*** THE DATA ***
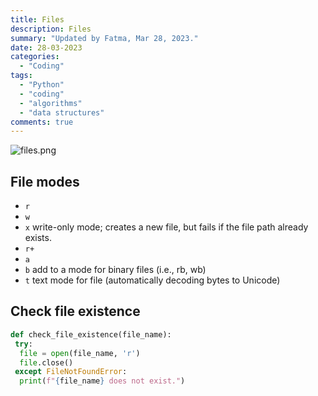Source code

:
 ```yaml
---
title: Files
description: Files
summary: "Updated by Fatma, Mar 28, 2023."
date: 28-03-2023
categories:
  - "Coding"
tags:
  - "Python"
  - "coding"
  - "algorithms"
  - "data structures"
comments: true
---
```

![files.png](files.png)

## File modes

- `r`
- `w`
- `x` write-only mode; creates a new file, but fails if the file path already exists.
- `r+`
- `a`
- `b` add to a mode for binary files (i.e., rb, wb)
- `t` text mode for file (automatically decoding bytes to Unicode)

## Check file existence

```python
def check_file_existence(file_name):
 try:
  file = open(file_name, 'r')
  file.close()
 except FileNotFoundError:
  print(f"{file_name} does not exist.")
```
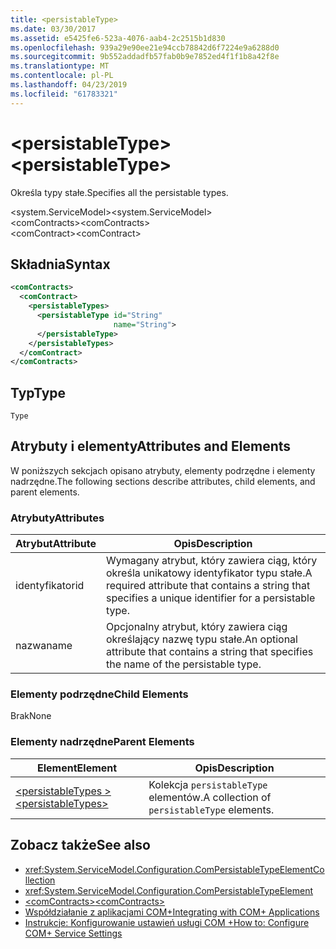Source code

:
 ```yaml
---
title: <persistableType>
ms.date: 03/30/2017
ms.assetid: e5425fe6-523a-4076-aab4-2c2515b1d830
ms.openlocfilehash: 939a29e90ee21e94ccb78842d6f7224e9a6288d0
ms.sourcegitcommit: 9b552addadfb57fab0b9e7852ed4f1f1b8a42f8e
ms.translationtype: MT
ms.contentlocale: pl-PL
ms.lasthandoff: 04/23/2019
ms.locfileid: "61783321"
---
```

# <a name="persistabletype"></a><span data-ttu-id="e8493-101">\<persistableType></span><span class="sxs-lookup"><span data-stu-id="e8493-101">\<persistableType></span></span>
<span data-ttu-id="e8493-102">Określa typy stałe.</span><span class="sxs-lookup"><span data-stu-id="e8493-102">Specifies all the persistable types.</span></span>  
  
 <span data-ttu-id="e8493-103">\<system.ServiceModel></span><span class="sxs-lookup"><span data-stu-id="e8493-103">\<system.ServiceModel></span></span>  
<span data-ttu-id="e8493-104">\<comContracts></span><span class="sxs-lookup"><span data-stu-id="e8493-104">\<comContracts></span></span>  
<span data-ttu-id="e8493-105">\<comContract></span><span class="sxs-lookup"><span data-stu-id="e8493-105">\<comContract></span></span>  
  
## <a name="syntax"></a><span data-ttu-id="e8493-106">Składnia</span><span class="sxs-lookup"><span data-stu-id="e8493-106">Syntax</span></span>  
  
```xml  
<comContracts>
  <comContract>
    <persistableTypes>
      <persistableType id="String"
                       name="String">
      </persistableType>
    </persistableTypes>
  </comContract>
</comContracts>
```  
  
## <a name="type"></a><span data-ttu-id="e8493-107">Typ</span><span class="sxs-lookup"><span data-stu-id="e8493-107">Type</span></span>  
 `Type`  
  
## <a name="attributes-and-elements"></a><span data-ttu-id="e8493-108">Atrybuty i elementy</span><span class="sxs-lookup"><span data-stu-id="e8493-108">Attributes and Elements</span></span>  
 <span data-ttu-id="e8493-109">W poniższych sekcjach opisano atrybuty, elementy podrzędne i elementy nadrzędne.</span><span class="sxs-lookup"><span data-stu-id="e8493-109">The following sections describe attributes, child elements, and parent elements.</span></span>  
  
### <a name="attributes"></a><span data-ttu-id="e8493-110">Atrybuty</span><span class="sxs-lookup"><span data-stu-id="e8493-110">Attributes</span></span>  
  
|<span data-ttu-id="e8493-111">Atrybut</span><span class="sxs-lookup"><span data-stu-id="e8493-111">Attribute</span></span>|<span data-ttu-id="e8493-112">Opis</span><span class="sxs-lookup"><span data-stu-id="e8493-112">Description</span></span>|  
|---------------|-----------------|  
|<span data-ttu-id="e8493-113">identyfikator</span><span class="sxs-lookup"><span data-stu-id="e8493-113">id</span></span>|<span data-ttu-id="e8493-114">Wymagany atrybut, który zawiera ciąg, który określa unikatowy identyfikator typu stałe.</span><span class="sxs-lookup"><span data-stu-id="e8493-114">A required attribute that contains a string that specifies a unique identifier for a persistable type.</span></span>|  
|<span data-ttu-id="e8493-115">nazwa</span><span class="sxs-lookup"><span data-stu-id="e8493-115">name</span></span>|<span data-ttu-id="e8493-116">Opcjonalny atrybut, który zawiera ciąg określający nazwę typu stałe.</span><span class="sxs-lookup"><span data-stu-id="e8493-116">An optional attribute that contains a string that specifies the name of the persistable type.</span></span>|  
  
### <a name="child-elements"></a><span data-ttu-id="e8493-117">Elementy podrzędne</span><span class="sxs-lookup"><span data-stu-id="e8493-117">Child Elements</span></span>  
 <span data-ttu-id="e8493-118">Brak</span><span class="sxs-lookup"><span data-stu-id="e8493-118">None</span></span>  
  
### <a name="parent-elements"></a><span data-ttu-id="e8493-119">Elementy nadrzędne</span><span class="sxs-lookup"><span data-stu-id="e8493-119">Parent Elements</span></span>  
  
|<span data-ttu-id="e8493-120">Element</span><span class="sxs-lookup"><span data-stu-id="e8493-120">Element</span></span>|<span data-ttu-id="e8493-121">Opis</span><span class="sxs-lookup"><span data-stu-id="e8493-121">Description</span></span>|  
|-------------|-----------------|  
|[<span data-ttu-id="e8493-122">\<persistableTypes ></span><span class="sxs-lookup"><span data-stu-id="e8493-122">\<persistableTypes></span></span>](../../../../../docs/framework/configure-apps/file-schema/wcf/persistabletypes.md)|<span data-ttu-id="e8493-123">Kolekcja `persistableType` elementów.</span><span class="sxs-lookup"><span data-stu-id="e8493-123">A collection of `persistableType` elements.</span></span>|  
  
## <a name="see-also"></a><span data-ttu-id="e8493-124">Zobacz także</span><span class="sxs-lookup"><span data-stu-id="e8493-124">See also</span></span>

- <xref:System.ServiceModel.Configuration.ComPersistableTypeElementCollection>
- <xref:System.ServiceModel.Configuration.ComPersistableTypeElement>
- [<span data-ttu-id="e8493-125">\<comContracts></span><span class="sxs-lookup"><span data-stu-id="e8493-125">\<comContracts></span></span>](../../../../../docs/framework/configure-apps/file-schema/wcf/comcontracts.md)
- [<span data-ttu-id="e8493-126">Współdziałanie z aplikacjami COM+</span><span class="sxs-lookup"><span data-stu-id="e8493-126">Integrating with COM+ Applications</span></span>](../../../../../docs/framework/wcf/feature-details/integrating-with-com-plus-applications.md)
- [<span data-ttu-id="e8493-127">Instrukcje: Konfigurowanie ustawień usługi COM +</span><span class="sxs-lookup"><span data-stu-id="e8493-127">How to: Configure COM+ Service Settings</span></span>](../../../../../docs/framework/wcf/feature-details/how-to-configure-com-service-settings.md)
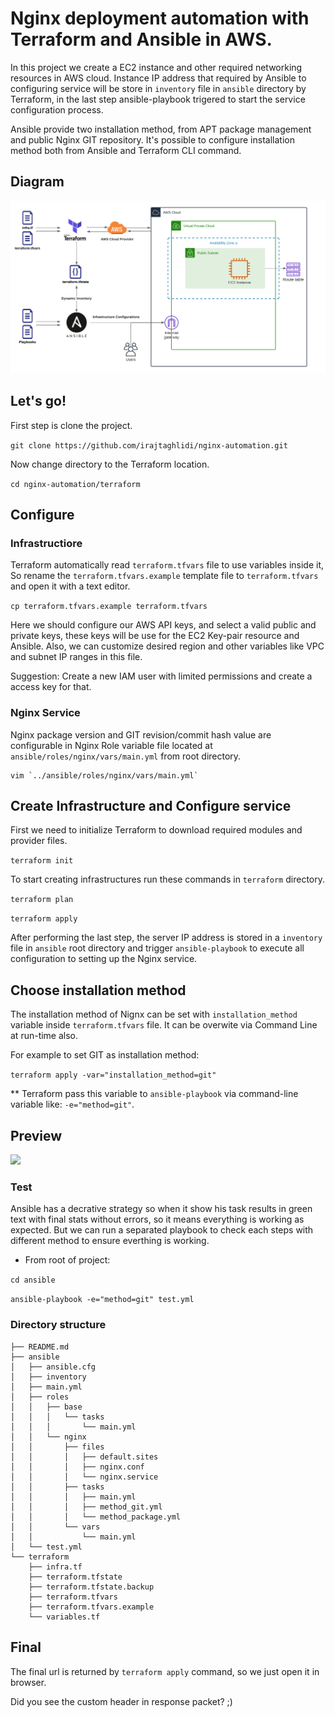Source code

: # Nginx deployment automation with Terraform and Ansible in AWS.

In this project we create a EC2 instance and other required networking resources in AWS cloud. Instance IP address that required by Ansible to configuring service will be store in `inventory` file in `ansible` directory by Terraform, in the last step ansible-playbook trigered to start the service configuration process.

Ansible provide two installation method, from APT package management and public Nginx GIT repository. It's possible to configure installation method both from Ansible and Terraform CLI command.

## Diagram
![](docs/statics/diagram.png)

## Let's go!
First step is clone the project.
 
``` git clone https://github.com/irajtaghlidi/nginx-automation.git ```

Now change directory to the Terraform location.
 
``` cd nginx-automation/terraform ```

## Configure
### Infrastructiore
Terraform automatically read `terraform.tfvars` file to use variables inside it, So rename the `terraform.tfvars.example` template file to `terraform.tfvars` and open it with a text editor.

``` cp terraform.tfvars.example terraform.tfvars ```


Here we should configure our AWS API keys, and select a valid public and private keys, these keys will be use for the EC2 Key-pair resource and Ansible. Also, we can customize desired region and other variables like VPC and subnet IP ranges in this file.

Suggestion: Create a new IAM user with limited permissions and create a access key for that.
 
 ### Nginx Service
 Nginx package version and GIT revision/commit hash value are configurable in Nginx Role variable file located at `ansible/roles/nginx/vars/main.yml` from root directory.
 
 ```
 vim `../ansible/roles/nginx/vars/main.yml`
 ``` 
 
 ## Create Infrastructure and Configure service
 First we need to initialize Terraform to download required modules and provider files.
 
 ``` terraform init ```
 
 To start creating infrastructures run these commands in `terraform` directory.
 
 ``` terraform plan ```
 
 ``` terraform apply ```
 
 After performing the last step, the server IP address is stored in a `inventory` file in `ansible` root directory and trigger `ansible-playbook` to execute all configuration to setting up the Nginx service.


## Choose installation method

The installation method of Nignx can be set with `installation_method` variable inside `terraform.tfvars` file. It can be overwite via Command Line at run-time also.

For example to set GIT as installation method:

```terraform apply -var="installation_method=git"```

** Terraform pass this variable to `ansible-playbook` via command-line variable like: `-e="method=git"`.

## Preview

![](docs/statics/terraform-apply.gif)

### Test
Ansible has a decrative strategy so when it show his task results in green text with final stats without errors, so it means everything is working as expected. But we can run a separated playbook to check each steps with different method to ensure everthing is working.

* From root of project:

```cd ansible```

```ansible-playbook -e="method=git" test.yml```


### Directory structure

```
├── README.md
├── ansible
│   ├── ansible.cfg
│   ├── inventory
│   ├── main.yml
│   ├── roles
│   │   ├── base
│   │   │   └── tasks
│   │   │       └── main.yml
│   │   └── nginx
│   │       ├── files
│   │       │   ├── default.sites
│   │       │   ├── nginx.conf
│   │       │   └── nginx.service
│   │       ├── tasks
│   │       │   ├── main.yml
│   │       │   ├── method_git.yml
│   │       │   └── method_package.yml
│   │       └── vars
│   │           └── main.yml
│   └── test.yml
└── terraform
    ├── infra.tf
    ├── terraform.tfstate
    ├── terraform.tfstate.backup
    ├── terraform.tfvars
    ├── terraform.tfvars.example
    └── variables.tf
```

## Final

The final url is returned by `terraform apply` command, so we just open it in browser.

Did you see the custom header in response packet? ;)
*** End of THE DATA ***
Copy every line from the entries that contains the word "tfstate".

    ├── terraform.tfstate
    ├── terraform.tfstate.backup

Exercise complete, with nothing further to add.